Monitor LLM Performance with Azure Insights

Learn how to monitor production LLM deployments on Azure using Azure Monitor, Log Analytics, and Application Insights to detect issues faster, reduce downtime, track GPU and latency metrics, and maintain reliable, high-performance AI services at scale.

TLDR;

  • Complete monitoring reduces downtime by 75% and resolves issues 65% faster
  • Log Analytics queries identify slowest requests, error patterns, and GPU trends
  • Application Insights provides distributed tracing across tokenization, inference, and decoding
  • Budget alerts notify teams when spending exceeds 80% of monthly threshold

Production LLM deployments require robust monitoring to maintain reliability and performance. Latency spikes impact user experience. Error rates increase without warning. GPU memory leaks crash instances. Without proactive monitoring, you discover problems only when users complain and business impact accumulates.
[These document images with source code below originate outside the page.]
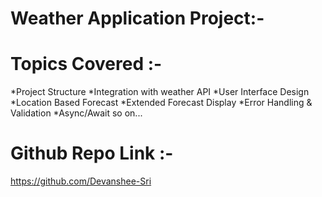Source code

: Weather Application Project:-
 ======================================

Topics Covered :-
===================

*Project Structure
*Integration with weather API
*User Interface Design
*Location Based Forecast
*Extended Forecast Display
*Error Handling & Validation
*Async/Await
 so on...

Github Repo Link :-
=====================
 https://github.com/Devanshee-Sri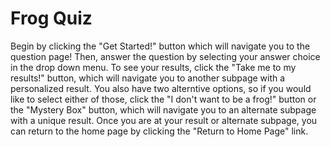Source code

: # Frog Quiz
Begin by clicking the "Get Started!" button which will navigate you to the question page! 
Then, answer the question by selecting your answer choice in the drop down menu. 
To see your results, click the "Take me to my results!" button, which will navigate you to another subpage with a personalized result. 
You also have two alterntive options, so if you would like to select either of those, click the "I don't want to be a frog!" button or the "Mystery Box" button, which will navigate you to an alternate subpage with a unique result.
Once you are at your result or alternate subpage, you can return to the home page by clicking the "Return to Home Page" link.
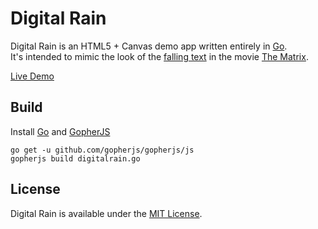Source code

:Digital Rain
============

Digital Rain is an HTML5 + Canvas demo app written entirely in [Go](http://golang.org/).  
It's intended to mimic the look of the [falling text](https://www.youtube.com/watch?v=rpWrtXyEAN0) in the movie [The Matrix](http://www.imdb.com/title/tt0133093/).


[Live Demo](http://tidwall.github.io/digitalrain/)

Build
-----

Install [Go](http://golang.org/) and [GopherJS](http://github.com/gopherjs/gopherjs)

    go get -u github.com/gopherjs/gopherjs/js
    gopherjs build digitalrain.go


License
-------

Digital Rain is available under the [MIT License](http://github.com/tidwall/digitalrain/LICENSE).
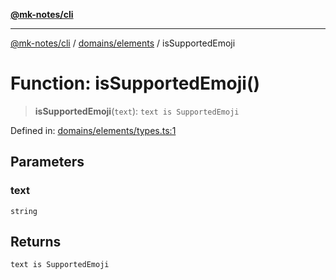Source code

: [**@mk-notes/cli**](../../../README.md)

***

[@mk-notes/cli](../../../README.md) / [domains/elements](../README.md) / isSupportedEmoji

# Function: isSupportedEmoji()

> **isSupportedEmoji**(`text`): `text is SupportedEmoji`

Defined in: [domains/elements/types.ts:1](https://github.com/Myastr0/mk-notes/blob/184ba57922923e2636b5be8eb72e467e76933ed9/src/domains/elements/types.ts#L1)

## Parameters

### text

`string`

## Returns

`text is SupportedEmoji`
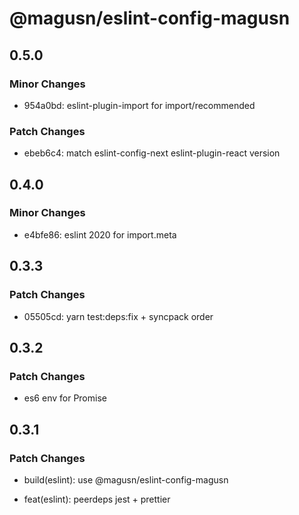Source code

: # @magusn/eslint-config-magusn

## 0.5.0

### Minor Changes

- 954a0bd: eslint-plugin-import for import/recommended

### Patch Changes

- ebeb6c4: match eslint-config-next eslint-plugin-react version

## 0.4.0

### Minor Changes

- e4bfe86: eslint 2020 for import.meta

## 0.3.3

### Patch Changes

- 05505cd: yarn test:deps:fix + syncpack order

## 0.3.2

### Patch Changes

- es6 env for Promise

## 0.3.1

### Patch Changes

- build(eslint): use @magusn/eslint-config-magusn

* feat(eslint): peerdeps jest + prettier
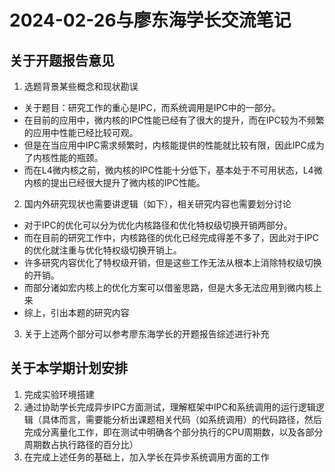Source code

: # 2024-02-26与廖东海学长交流笔记
## 关于开题报告意见
1. 选题背景某些概念和现状勘误  
- 关于题目：研究工作的重心是IPC，而系统调用是IPC中的一部分。
- 在目前的应用中，微内核的IPC性能已经有了很大的提升，而在IPC较为不频繁的应用中性能已经比较可观。
- 但是在当应用中IPC需求频繁时，内核能提供的性能就比较有限，因此IPC成为了内核性能的瓶颈。
- 而在L4微内核之前，微内核的IPC性能十分低下，基本处于不可用状态，L4微内核的提出已经很大提升了微内核的IPC性能。
2. 国内外研究现状也需要讲逻辑（如下），相关研究内容也需要划分讨论  
- 对于IPC的优化可以分为优化内核路径和优化特权级切换开销两部分。
- 而在目前的研究工作中，内核路径的优化已经完成得差不多了，因此对于IPC的优化就注重与优化特权级切换开销上。
- 许多研究内容优化了特权级开销，但是这些工作无法从根本上消除特权级切换的开销。
- 而部分诸如宏内核上的优化方案可以借鉴思路，但是大多无法应用到微内核上来
- 综上，引出本题的研究内容
3. 关于上述两个部分可以参考廖东海学长的开题报告综述进行补充
## 关于本学期计划安排
1. 完成实验环境搭建  
2. 通过协助学长完成异步IPC方面测试，理解框架中IPC和系统调用的运行逻辑逻辑（具体而言，需要能分析出课题相关代码（如系统调用）的代码路径，然后完成分离量化工作，即在测试中明确各个部分执行的CPU周期数，以及各部分周期数占执行路径的百分比）  
3. 在完成上述任务的基础上，加入学长在异步系统调用方面的工作  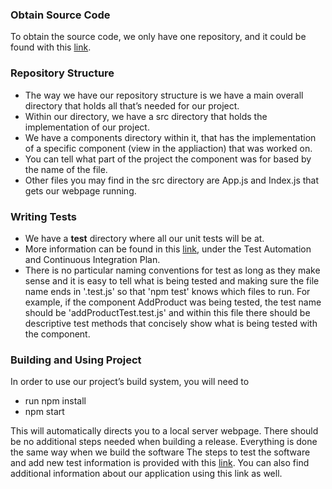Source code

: ### Obtain Source Code ###
To obtain the source code, we only have one repository, and it could be found with this [link](https://github.com/sanchezbrian/yardsale-uw).

### Repository Structure ###
* The way we have our repository structure is we have a main overall directory that holds all that’s needed for our project. 
* Within our directory, we have a src directory that holds the implementation of our project. 
* We have a components directory within it, that has the implementation of a specific component (view in the appliaction) that was worked on. 
* You can tell what part of the project the component was for based by the name of the file. 
* Other files you may find in the src directory are App.js and Index.js that gets our webpage running.

### Writing Tests ###
* We have a __test__ directory where all our unit tests will be at. 
* More information can be found in this [link](https://docs.google.com/document/d/1rqT9nvWCRKEx_4AztqSvhUb9JB40Gl_3U8ca3pKi7OM/edit#bookmark=id.54sx5k7lctq4), under the Test Automation and Continuous Integration Plan.
* There is no particular naming conventions for test as long as they make sense and it is easy to tell what is being tested and making sure the file name ends in '.test.js' so that 'npm test' knows which files to run. For example, if the component AddProduct was being
tested, the test name should be 'addProductTest.test.js' and within this file there should be descriptive test methods that concisely show what is being tested with the component.

### Building and Using Project ###
In order to use our project’s build system, you will need to 
* run npm install
* npm start 

This will automatically directs you to a local server webpage. There should be no additional steps needed when building a release. Everything is done the same way when we build the software
The steps to test the software and add new test information is provided with this [link](https://docs.google.com/document/d/1rqT9nvWCRKEx_4AztqSvhUb9JB40Gl_3U8ca3pKi7OM/edit#bookmark=id.54sx5k7lctq4). You can also find additional information about our application using this link as well.
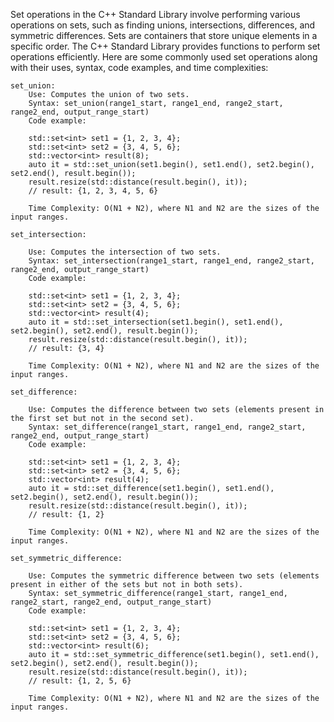 Set operations in the C++ Standard Library involve performing various operations on sets, such as finding unions, intersections, differences, and symmetric differences. Sets are containers that store unique elements in a specific order. The C++ Standard Library provides functions to perform set operations efficiently. Here are some commonly used set operations along with their uses, syntax, code examples, and time complexities:

    set_union:
        Use: Computes the union of two sets.
        Syntax: set_union(range1_start, range1_end, range2_start, range2_end, output_range_start)
        Code example:

        std::set<int> set1 = {1, 2, 3, 4};
        std::set<int> set2 = {3, 4, 5, 6};
        std::vector<int> result(8);
        auto it = std::set_union(set1.begin(), set1.end(), set2.begin(), set2.end(), result.begin());
        result.resize(std::distance(result.begin(), it));
        // result: {1, 2, 3, 4, 5, 6}

        Time Complexity: O(N1 + N2), where N1 and N2 are the sizes of the input ranges.

    set_intersection:

        Use: Computes the intersection of two sets.
        Syntax: set_intersection(range1_start, range1_end, range2_start, range2_end, output_range_start)
        Code example:

        std::set<int> set1 = {1, 2, 3, 4};
        std::set<int> set2 = {3, 4, 5, 6};
        std::vector<int> result(4);
        auto it = std::set_intersection(set1.begin(), set1.end(), set2.begin(), set2.end(), result.begin());
        result.resize(std::distance(result.begin(), it));
        // result: {3, 4}

        Time Complexity: O(N1 + N2), where N1 and N2 are the sizes of the input ranges.

    set_difference:

        Use: Computes the difference between two sets (elements present in the first set but not in the second set).
        Syntax: set_difference(range1_start, range1_end, range2_start, range2_end, output_range_start)
        Code example:

        std::set<int> set1 = {1, 2, 3, 4};
        std::set<int> set2 = {3, 4, 5, 6};
        std::vector<int> result(4);
        auto it = std::set_difference(set1.begin(), set1.end(), set2.begin(), set2.end(), result.begin());
        result.resize(std::distance(result.begin(), it));
        // result: {1, 2}

        Time Complexity: O(N1 + N2), where N1 and N2 are the sizes of the input ranges.

    set_symmetric_difference:

        Use: Computes the symmetric difference between two sets (elements present in either of the sets but not in both sets).
        Syntax: set_symmetric_difference(range1_start, range1_end, range2_start, range2_end, output_range_start)
        Code example:

        std::set<int> set1 = {1, 2, 3, 4};
        std::set<int> set2 = {3, 4, 5, 6};
        std::vector<int> result(6);
        auto it = std::set_symmetric_difference(set1.begin(), set1.end(), set2.begin(), set2.end(), result.begin());
        result.resize(std::distance(result.begin(), it));
        // result: {1, 2, 5, 6}

        Time Complexity: O(N1 + N2), where N1 and N2 are the sizes of the input ranges.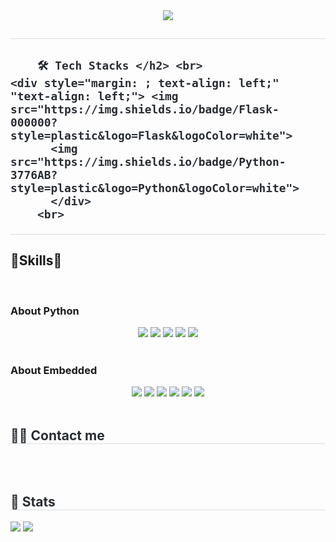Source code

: <div align= "center">
    <img src="https://capsule-render.vercel.app/api?type=wave&color=gradient&height=180&text=yellowsimpson's%20github&animation=&fontColor=000000&fontSize=70" />
    </div>
    <div style="text-align: left;"> 
    <h2 style="border-bottom: 1px solid #d8dee4; color: #282d33;">  </h2>  
    <div style="font-weight: 700; font-size: 15px; text-align: left; color: #282d33;">  </div> 
    </div>
    <div style="text-align: left;">
    <h2 style="border-bottom: 1px solid #d8dee4; color: #282d33;"> 
        
        🛠️ Tech Stacks </h2> <br> 
    <div style="margin: ; text-align: left;" "text-align: left;"> <img src="https://img.shields.io/badge/Flask-000000?style=plastic&logo=Flask&logoColor=white">
          <img src="https://img.shields.io/badge/Python-3776AB?style=plastic&logo=Python&logoColor=white">
          </div>
        <br>
    
  ## 🌟Skills🌟

<br/>

### About Python
<div align="center">
  <img src="https://img.shields.io/badge/Python-FFD43B?style=for-the-badge&logo=python&logoColor=blue">
  <img src="https://img.shields.io/badge/openCV-11557c.svg?style=for-the-badge&logo=openCV&logoColor=white">
  <img src="https://img.shields.io/badge/pandas-150458.svg?style=for-the-badge&logo=pandas&logoColor=white">
  <img src="https://img.shields.io/badge/numpy-4d77cf.svg?style=for-the-badge&logo=numpy&logoColor=white">
  <img src="https://img.shields.io/badge/TensorFlow%20-%20FF6F00?style=for-the-badge&logo=tensorflow">
</div>
<br/>

### About Embedded
<div align="center">
  <img src="https://img.shields.io/badge/ROS 1,2-22314E?style=for-the-badge&logo=ROS&logoColor=white">
  <img src="https://img.shields.io/badge/STM32%20-%20%2303234B?style=for-the-badge&logo=stmicroelectronics">
  <img src="https://img.shields.io/badge/Arduino-00878F.svg?style=for-the-badge&logo=Arduino&logoColor=white">
  <img src="https://img.shields.io/badge/Rust-black?style=for-the-badge&logo=rust&logoColor=#E57324">
  <img src="https://img.shields.io/badge/C%20-%20%23A8B9CC?style=for-the-badge&logo=C&logoColor=00599C">
  <img src="https://img.shields.io/badge/C%2B%2B%20-%20%2300599C?style=for-the-badge&logo=C%2B%2B">
</div>
<br/>
    </div>
    <div style="text-align: left;">
    <h2 style="border-bottom: 1px solid #d8dee4; color: #282d33;"> 🧑‍💻 Contact me </h2> <br> 
    <div style="text-align: left;">  </div>  <br> 
    <div style="text-align: left;">  </div> 
    </div>
    <div style="text-align: left;"> 
    <h2 style="border-bottom: 1px solid #d8dee4; color: #282d33;"> 🏅 Stats </h2> <div style="text-align: left;"> <img src="https://github-readme-stats.vercel.app/api?username=yellowsimpson&bg_color=180,000000,&title_color=000000&text_color=000000"
         /> <img src="https://github-readme-stats.vercel.app/api/top-langs/?username=yellowsimpson&layout=compact&bg_color=180,000000,&title_color=000000&text_color=000000"
           /> </div> 
    </div>
    
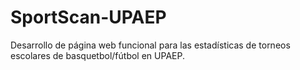 # SportScan-UPAEP
Desarrollo de página web funcional para las estadísticas de torneos escolares de basquetbol/fútbol en UPAEP.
Azure Monitor provides end-to-end observability specifically designed for Azure ML and AKS deployments. Track performance metrics automatically collected from managed endpoints. Monitor custom application metrics that matter to your business. Centralize logs with Log Analytics for troubleshooting.

Use Application Insights for distributed tracing across services. Set up real-time alerting with action groups that notify teams immediately. Built-in dashboards and workbooks visualize system health at a glance.

Essential capabilities includes:

Capability Purpose
Automatic metric collection Endpoint performance without instrumentation
Custom application metrics Business-specific KPIs
Log Analytics queries Powerful troubleshooting
Application Insights tracing Distributed request tracing
Alert rules with thresholds Proactive notification
Actionable dashboards System health visualization

This guide covers integration points including Azure ML endpoints, AKS clusters, Container Apps, GPU metrics, application telemetry, and cost tracking. Organizations implementing these monitoring patterns detect issues 80% faster, reduce mean time to resolution by 65%, and achieve 99.9% uptime for production LLM services.

Metrics Collection and Configuration

Azure Monitor for LLM deployments: tracks CPU, GPU, latency, error rate from Azure ML Endpoint, AKS GPU nodes, Container Apps. Outputs to dashboards, alerts, automated remediation.

Azure Monitor automatically collects metrics from Azure ML managed endpoints and AKS clusters. Enable diagnostic settings to capture detailed telemetry.

from azure.ai.ml import MLClient
from azure.identity import DefaultAzureCredential

ml_client = MLClient(
    DefaultAzureCredential(),
    subscription_id="your-subscription-id",
    resource_group_name="your-resource-group",
    workspace_name="your-workspace"
)

# Enable diagnostic settings
diagnostic_config = {
    "logs": [
        {
            "category": "AmlOnlineEndpointTrafficLog",
            "enabled": True
        },
        {
            "category": "AmlOnlineEndpointConsoleLog",
            "enabled": True
        }
    ],
    "metrics": [
        {
            "category": "AllMetrics",
            "enabled": True
        }
    ],
    "workspaceId": "/subscriptions/.../workspaces/ml-logs"
}

Built-in endpoint metrics includes:

Metric What It Measures
RequestLatency End-to-end request duration
RequestsPerMinute Traffic volume
RequestHttpStatusCode Success and error rates
CpuUtilization CPU usage percentage
MemoryUtilization Memory usage percentage
GpuUtilization GPU usage percentage (when applicable)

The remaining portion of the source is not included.